Indeed in spite of the dynamic turn of political alignment and activities in Nigeria, while reaction to the Enugu shooting incident was still on the boil Zik, President of the NCNC and Zaad Zungur, NCNC Federal Secretary, were planning a wil-o-wisp visit to Prague. Thanks to the pressure of Kola Balogun and his colleagues in the U.K. the visit was abandoned. In parenthesis this was the period when Zik was more or less abandoning the speedboat of radical nationalism. However, Kola Balogun’s formation of the London branch of the NCNC, his role in the Iva Valley shooting agitation in London and the letter of complaint to Zik in London was vintage, Kola Balogun, a committed and thorough bred nationalist through and through, an activist, principled and outspoken, (although with reverence) no matter whose ox was gored.

On Kola Balogun’s return to Nigeria as a full-fledged barrister in 1951, Kola threw his body and soul into active politics again. The NCNC as he remarked, was “in the doldrums”. Ill health and disillusionment had more or less forced Zaad Zungur, a highly political mallam and “effulgent poet” to relinquish the Secretaryship of the NCNC. Zik appointed Kola into the NCNC cabinet and at the Kano Convention of the party, in 1952, he was elected Secretary. At this time the National Emergency Committee had receded yielding place to the National rebirth Committee of which H.U. Kaine, the educationist and Lawyer turned politician and Kola Balogun became the Chairman and Secretary respectively of the organizing Committee. The Trade Union Movement that had collaborated closely with the nationalists after the lightening and highly successful United African Company Workers strike led by Nduka Eze, founder of the left wing Nigeria Labour Congress went their own way.

The NYC wing of the NEC particularly the provincial members became unenthusiastic about the formation of the National Rebirth Committee.

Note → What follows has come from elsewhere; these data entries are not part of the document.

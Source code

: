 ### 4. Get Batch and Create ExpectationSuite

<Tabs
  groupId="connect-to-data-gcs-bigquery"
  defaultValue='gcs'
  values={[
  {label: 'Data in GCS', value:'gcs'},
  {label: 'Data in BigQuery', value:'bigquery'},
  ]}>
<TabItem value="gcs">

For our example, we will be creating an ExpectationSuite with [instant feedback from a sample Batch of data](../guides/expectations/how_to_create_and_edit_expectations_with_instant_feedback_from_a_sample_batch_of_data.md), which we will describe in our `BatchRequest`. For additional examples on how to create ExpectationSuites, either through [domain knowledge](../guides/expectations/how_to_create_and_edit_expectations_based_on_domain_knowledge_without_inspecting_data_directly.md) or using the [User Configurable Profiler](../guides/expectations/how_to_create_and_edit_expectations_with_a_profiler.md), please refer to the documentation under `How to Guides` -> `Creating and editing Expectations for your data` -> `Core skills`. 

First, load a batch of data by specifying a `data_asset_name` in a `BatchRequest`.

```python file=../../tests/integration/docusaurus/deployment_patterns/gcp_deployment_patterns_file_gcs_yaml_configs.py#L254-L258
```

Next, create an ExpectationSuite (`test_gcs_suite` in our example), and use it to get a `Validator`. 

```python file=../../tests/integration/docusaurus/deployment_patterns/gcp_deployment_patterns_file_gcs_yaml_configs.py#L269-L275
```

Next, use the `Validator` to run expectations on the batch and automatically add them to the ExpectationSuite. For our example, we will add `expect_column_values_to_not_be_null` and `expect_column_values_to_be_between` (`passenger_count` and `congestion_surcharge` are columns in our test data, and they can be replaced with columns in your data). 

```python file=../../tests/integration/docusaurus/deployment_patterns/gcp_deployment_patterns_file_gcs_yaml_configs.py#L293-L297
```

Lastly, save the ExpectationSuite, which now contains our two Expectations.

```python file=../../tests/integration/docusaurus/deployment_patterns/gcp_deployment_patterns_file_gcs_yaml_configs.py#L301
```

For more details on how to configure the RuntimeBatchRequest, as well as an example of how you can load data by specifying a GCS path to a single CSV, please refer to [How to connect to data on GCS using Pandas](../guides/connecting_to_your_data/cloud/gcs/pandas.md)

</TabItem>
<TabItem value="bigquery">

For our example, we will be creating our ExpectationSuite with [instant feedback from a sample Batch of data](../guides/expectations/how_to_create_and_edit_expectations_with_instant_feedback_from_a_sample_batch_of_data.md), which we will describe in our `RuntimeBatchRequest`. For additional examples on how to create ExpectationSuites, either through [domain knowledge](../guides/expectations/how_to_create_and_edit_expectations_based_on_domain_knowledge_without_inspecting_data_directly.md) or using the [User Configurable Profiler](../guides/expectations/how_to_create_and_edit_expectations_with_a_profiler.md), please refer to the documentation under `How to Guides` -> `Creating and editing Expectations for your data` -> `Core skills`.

Not long after in 1950, the Area Councils as a distinct political interest group opposed to the Nigeria National Democratic Party,( NNDP) and the Labour Market Women, Alliance came into being as another cluster of interest groups, emerged to contest the Lagos Town Council elections which the latter group won hands down. This was the first election in Nigeria to be conducted on the basis of universal adult suffrage. With the introduction of the MacPherson Constitution and the ensuing elections into Regional and Central Houses, the national front was again factionalized. Thus, confirming the hypothesis that constitutional developments in colonial countries tend to weaken nationalism.

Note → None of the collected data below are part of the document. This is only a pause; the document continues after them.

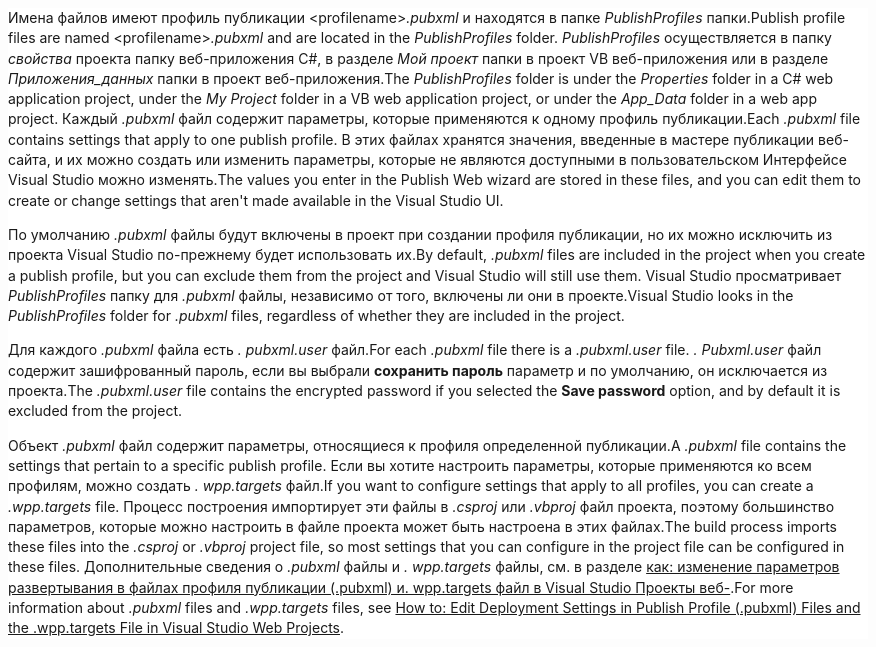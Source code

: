 <span data-ttu-id="8b339-282">Имена файлов имеют профиль публикации &lt;profilename&gt;*.pubxml* и находятся в папке *PublishProfiles* папки.</span><span class="sxs-lookup"><span data-stu-id="8b339-282">Publish profile files are named &lt;profilename&gt;*.pubxml* and are located in the *PublishProfiles* folder.</span></span> <span data-ttu-id="8b339-283">*PublishProfiles* осуществляется в папку *свойства* проекта папку веб-приложения C#, в разделе *Мой проект* папки в проект VB веб-приложения или в разделе *Приложения\_данных* папки в проект веб-приложения.</span><span class="sxs-lookup"><span data-stu-id="8b339-283">The *PublishProfiles* folder is under the *Properties* folder in a C# web application project, under the *My Project* folder in a VB web application project, or under the *App\_Data* folder in a web app project.</span></span> <span data-ttu-id="8b339-284">Каждый *.pubxml* файл содержит параметры, которые применяются к одному профиль публикации.</span><span class="sxs-lookup"><span data-stu-id="8b339-284">Each *.pubxml* file contains settings that apply to one publish profile.</span></span> <span data-ttu-id="8b339-285">В этих файлах хранятся значения, введенные в мастере публикации веб-сайта, и их можно создать или изменить параметры, которые не являются доступными в пользовательском Интерфейсе Visual Studio можно изменять.</span><span class="sxs-lookup"><span data-stu-id="8b339-285">The values you enter in the Publish Web wizard are stored in these files, and you can edit them to create or change settings that aren't made available in the Visual Studio UI.</span></span>

<span data-ttu-id="8b339-286">По умолчанию *.pubxml* файлы будут включены в проект при создании профиля публикации, но их можно исключить из проекта Visual Studio по-прежнему будет использовать их.</span><span class="sxs-lookup"><span data-stu-id="8b339-286">By default, *.pubxml* files are included in the project when you create a publish profile, but you can exclude them from the project and Visual Studio will still use them.</span></span> <span data-ttu-id="8b339-287">Visual Studio просматривает *PublishProfiles* папку для *.pubxml* файлы, независимо от того, включены ли они в проекте.</span><span class="sxs-lookup"><span data-stu-id="8b339-287">Visual Studio looks in the *PublishProfiles* folder for *.pubxml* files, regardless of whether they are included in the project.</span></span>

<span data-ttu-id="8b339-288">Для каждого *.pubxml* файла есть *. pubxml.user* файл.</span><span class="sxs-lookup"><span data-stu-id="8b339-288">For each *.pubxml* file there is a *.pubxml.user* file.</span></span> <span data-ttu-id="8b339-289">*. Pubxml.user* файл содержит зашифрованный пароль, если вы выбрали **сохранить пароль** параметр и по умолчанию, он исключается из проекта.</span><span class="sxs-lookup"><span data-stu-id="8b339-289">The *.pubxml.user* file contains the encrypted password if you selected the **Save password** option, and by default it is excluded from the project.</span></span>

<span data-ttu-id="8b339-290">Объект *.pubxml* файл содержит параметры, относящиеся к профиля определенной публикации.</span><span class="sxs-lookup"><span data-stu-id="8b339-290">A *.pubxml* file contains the settings that pertain to a specific publish profile.</span></span> <span data-ttu-id="8b339-291">Если вы хотите настроить параметры, которые применяются ко всем профилям, можно создать *. wpp.targets* файл.</span><span class="sxs-lookup"><span data-stu-id="8b339-291">If you want to configure settings that apply to all profiles, you can create a *.wpp.targets* file.</span></span> <span data-ttu-id="8b339-292">Процесс построения импортирует эти файлы в *.csproj* или *.vbproj* файл проекта, поэтому большинство параметров, которые можно настроить в файле проекта может быть настроена в этих файлах.</span><span class="sxs-lookup"><span data-stu-id="8b339-292">The build process imports these files into the *.csproj* or *.vbproj* project file, so most settings that you can configure in the project file can be configured in these files.</span></span> <span data-ttu-id="8b339-293">Дополнительные сведения о *.pubxml* файлы и *. wpp.targets* файлы, см. в разделе [как: изменение параметров развертывания в файлах профиля публикации (.pubxml) и. wpp.targets файл в Visual Studio Проекты веб-](https://msdn.microsoft.com/library/ff398069.aspx).</span><span class="sxs-lookup"><span data-stu-id="8b339-293">For more information about *.pubxml* files and *.wpp.targets* files, see [How to: Edit Deployment Settings in Publish Profile (.pubxml) Files and the .wpp.targets File in Visual Studio Web Projects](https://msdn.microsoft.com/library/ff398069.aspx).</span></span>
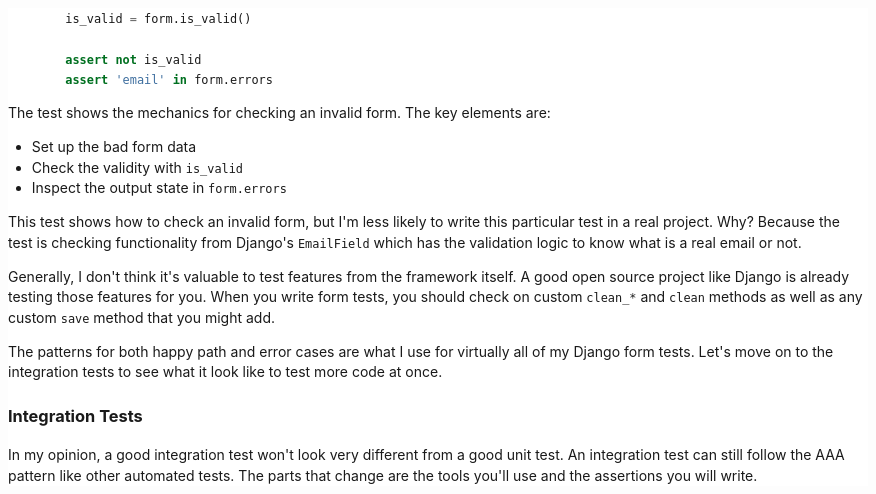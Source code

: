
 ```python
        is_valid = form.is_valid()

        assert not is_valid
        assert 'email' in form.errors
```

The test shows the mechanics
for checking an invalid form.
The key elements are:

* Set up the bad form data
* Check the validity with `is_valid`
* Inspect the output state in `form.errors`

This test shows how to check an invalid form,
but I'm less likely to write this particular test
in a real project.
Why?
Because the test is checking functionality
from Django's `EmailField`
which has the validation logic
to know what is a real email or not.

Generally,
I don't think it's valuable
to test features
from the framework itself.
A good open source project
like Django
is already testing those features
for you.
When you write form tests,
you should check on custom `clean_*` and `clean` methods
as well as any custom `save` method
that you might add.

The patterns for both happy path and error cases are what I use
for virtually all
of my Django form tests.
Let's move on
to the integration tests
to see what it look like
to test more code
at once.

### Integration Tests

In my opinion,
a good integration test won't look very different
from a good unit test.
An integration test can still follow the AAA pattern
like other automated tests.
The parts that change are the tools you'll use
and the assertions you will write.
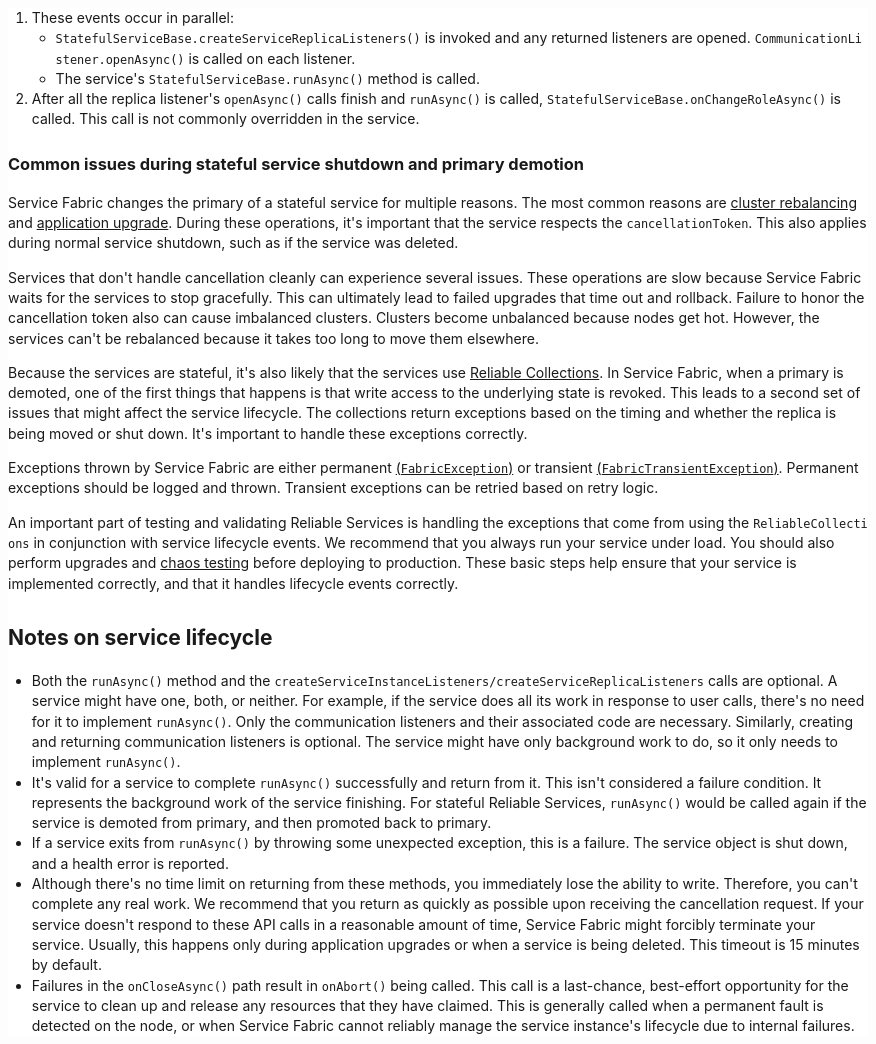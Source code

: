 1. These events occur in parallel:
    - `StatefulServiceBase.createServiceReplicaListeners()` is invoked and any returned listeners are opened. `CommunicationListener.openAsync()` is called on each listener.
    - The service's `StatefulServiceBase.runAsync()` method is called.
2. After all the replica listener's `openAsync()` calls finish and `runAsync()` is called, `StatefulServiceBase.onChangeRoleAsync()` is called. This call is not commonly overridden in the service.

### Common issues during stateful service shutdown and primary demotion
Service Fabric changes the primary of a stateful service for multiple reasons. The most common reasons are [cluster rebalancing](service-fabric-cluster-resource-manager-balancing.md) and [application upgrade](service-fabric-application-upgrade.md). During these operations, it's important that the service respects the `cancellationToken`. This also applies during normal service shutdown, such as if the service was deleted.

Services that don't handle cancellation cleanly can experience several issues. These operations are slow because Service Fabric waits for the services to stop gracefully. This can ultimately lead to failed upgrades that time out and rollback. Failure to honor the cancellation token also can cause imbalanced clusters. Clusters become unbalanced because nodes get hot. However, the services can't be rebalanced because it takes too long to move them elsewhere. 

Because the services are stateful, it's also likely that the services use [Reliable Collections](service-fabric-reliable-services-reliable-collections.md). In Service Fabric, when a primary is demoted, one of the first things that happens is that write access to the underlying state is revoked. This leads to a second set of issues that might affect the service lifecycle. The collections return exceptions based on the timing and whether the replica is being moved or shut down. It's important to handle these exceptions correctly. 

Exceptions thrown by Service Fabric are either permanent [(`FabricException`)](https://docs.microsoft.com/java/api/system.fabric.exception) or transient [(`FabricTransientException`)](https://docs.microsoft.com/java/api/system.fabric.exception.fabrictransientexception). Permanent exceptions should be logged and thrown. Transient exceptions can be retried based on retry logic.

An important part of testing and validating Reliable Services is handling the exceptions that come from using the `ReliableCollections` in conjunction with service lifecycle events. We recommend that you always run your service under load. You should also perform upgrades and [chaos testing](service-fabric-controlled-chaos.md) before deploying to production. These basic steps help ensure that your service is implemented correctly, and that it handles lifecycle events correctly.

## Notes on service lifecycle
* Both the `runAsync()` method and the `createServiceInstanceListeners/createServiceReplicaListeners` calls are optional. A service might have one, both, or neither. For example, if the service does all its work in response to user calls, there's no need for it to implement `runAsync()`. Only the communication listeners and their associated code are necessary.  Similarly, creating and returning communication listeners is optional. The service might have only background work to do, so it only needs to implement `runAsync()`.
* It's valid for a service to complete `runAsync()` successfully and return from it. This isn't considered a failure condition. It represents the background work of the service finishing. For stateful Reliable Services, `runAsync()` would be called again if the service is demoted from primary, and then promoted back to primary.
* If a service exits from `runAsync()` by throwing some unexpected exception, this is a failure. The service object is shut down, and a health error is reported.
* Although there's no time limit on returning from these methods, you immediately lose the ability to write. Therefore, you can't complete any real work. We recommend that you return as quickly as possible upon receiving the cancellation request. If your service doesn't respond to these API calls in a reasonable amount of time, Service Fabric might forcibly terminate your service. Usually, this happens only during application upgrades or when a service is being deleted. This timeout is 15 minutes by default.
* Failures in the `onCloseAsync()` path result in `onAbort()` being called. This call is a last-chance, best-effort opportunity for the service to clean up and release any resources that they have claimed. This is generally called when a permanent fault is detected on the node, or when Service Fabric cannot reliably manage the service instance's lifecycle due to internal failures.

Kola Balogun remained undaunted in his nationalist zeal. After the debacle of the National Rebirth committee that had advocated self Government for Nigeria in 1956 with the objective of a “socialist commonwealth’, Kola Balogun almost became a task deliverer of the NCNC. The writer was a frequent visitor to Kola Balogun at the NCNC Secretariat, Yaba at that time. Kola Balogun was genial, charming, unassuming, absolutely loyal and committed to the cause of Nigerian emancipation, Pan Africanism and of course the NCNC. He seemed to have enjoyed the confidence of the great Zik, whom he referred to as his political father, on whose laps he learnt journalism and politics, and the rank and file of the NCNC. One can still recall the resonance of his shrill voice at campaigns proclaiming, “The NCNC is the party of the common man”. He had an abiding faith in the pivotal role of the youth in the emancipation project.

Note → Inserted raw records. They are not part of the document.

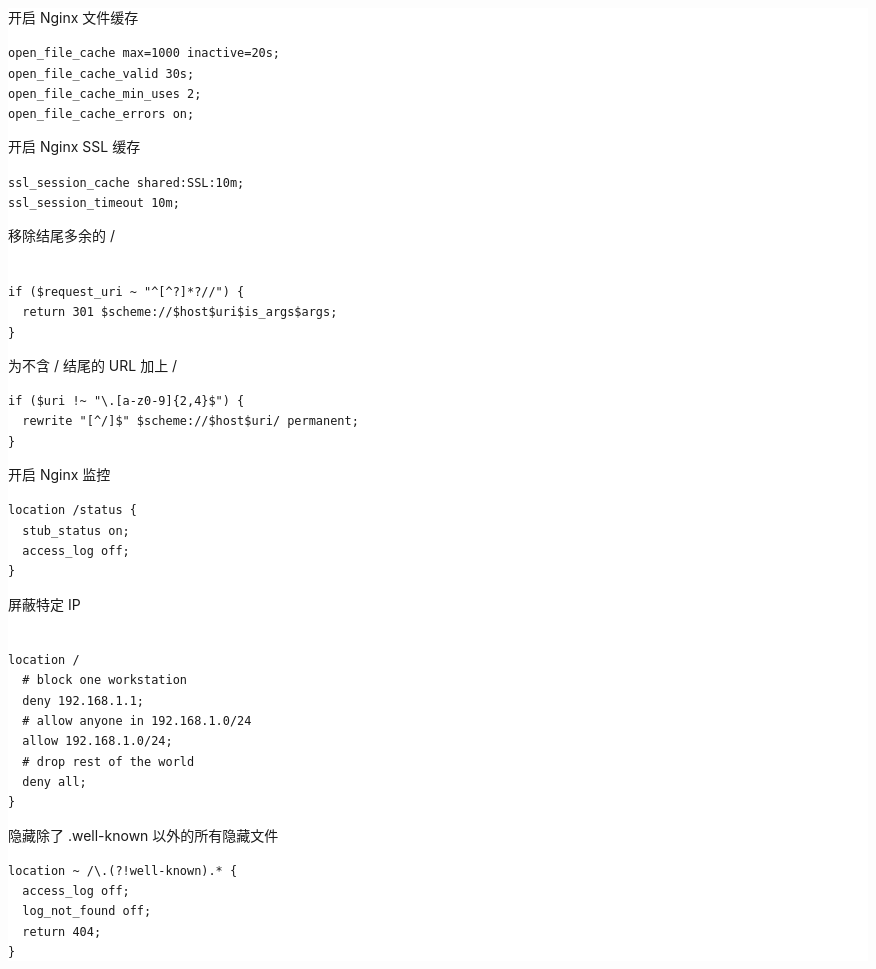 开启 Nginx 文件缓存

```
open_file_cache max=1000 inactive=20s;
open_file_cache_valid 30s;
open_file_cache_min_uses 2;
open_file_cache_errors on;
```

开启 Nginx SSL 缓存

```
ssl_session_cache shared:SSL:10m;
ssl_session_timeout 10m;
```

移除结尾多余的 /

```

if ($request_uri ~ "^[^?]*?//") {
  return 301 $scheme://$host$uri$is_args$args;
}
```

为不含 / 结尾的 URL 加上 /

```
if ($uri !~ "\.[a-z0-9]{2,4}$") {
  rewrite "[^/]$" $scheme://$host$uri/ permanent;
}
```

开启 Nginx 监控

```
location /status {
  stub_status on;
  access_log off;
}
```

屏蔽特定 IP

```

location / 
  # block one workstation
  deny 192.168.1.1;
  # allow anyone in 192.168.1.0/24
  allow 192.168.1.0/24;
  # drop rest of the world
  deny all;
}
```

隐藏除了 .well-known 以外的所有隐藏文件

```
location ~ /\.(?!well-known).* {
  access_log off;
  log_not_found off;
  return 404;
}
```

As Secretary of the NCNC, he spearheaded an attempt to reincarnate the Zikist Movement as an NCNC Youth Association, in Lagos in 1952. The Trade Unionist cum politician, Mbazulike Amaechi and Nduka Eze were very much in evidence. Although the organization was formed amid dissention it was but a ghost of the Zikist Movement of old.

Kola Balogun’s commitment to Pan Africanism was evident when on the break out of the Mau Mau nationalist struggle in Kenya leading to the trial of Jomo Kenyatta in Nairobi in 1952, Kola Balogun donned on his wig and gown and made for Kenya to join in the defence of Jomo Kenyatta. The British turned back the ‘obstreperous’ young African Lawyer barely 30 years of age at the time. However, H.O.D. was personally invited by Jomo Kenyatta as his defence attorney at the show trial and H.O.D. gladly obliged Jomo. H.O.D. and Jomo were contemporaries in the U.K. in the late thirties of the last century.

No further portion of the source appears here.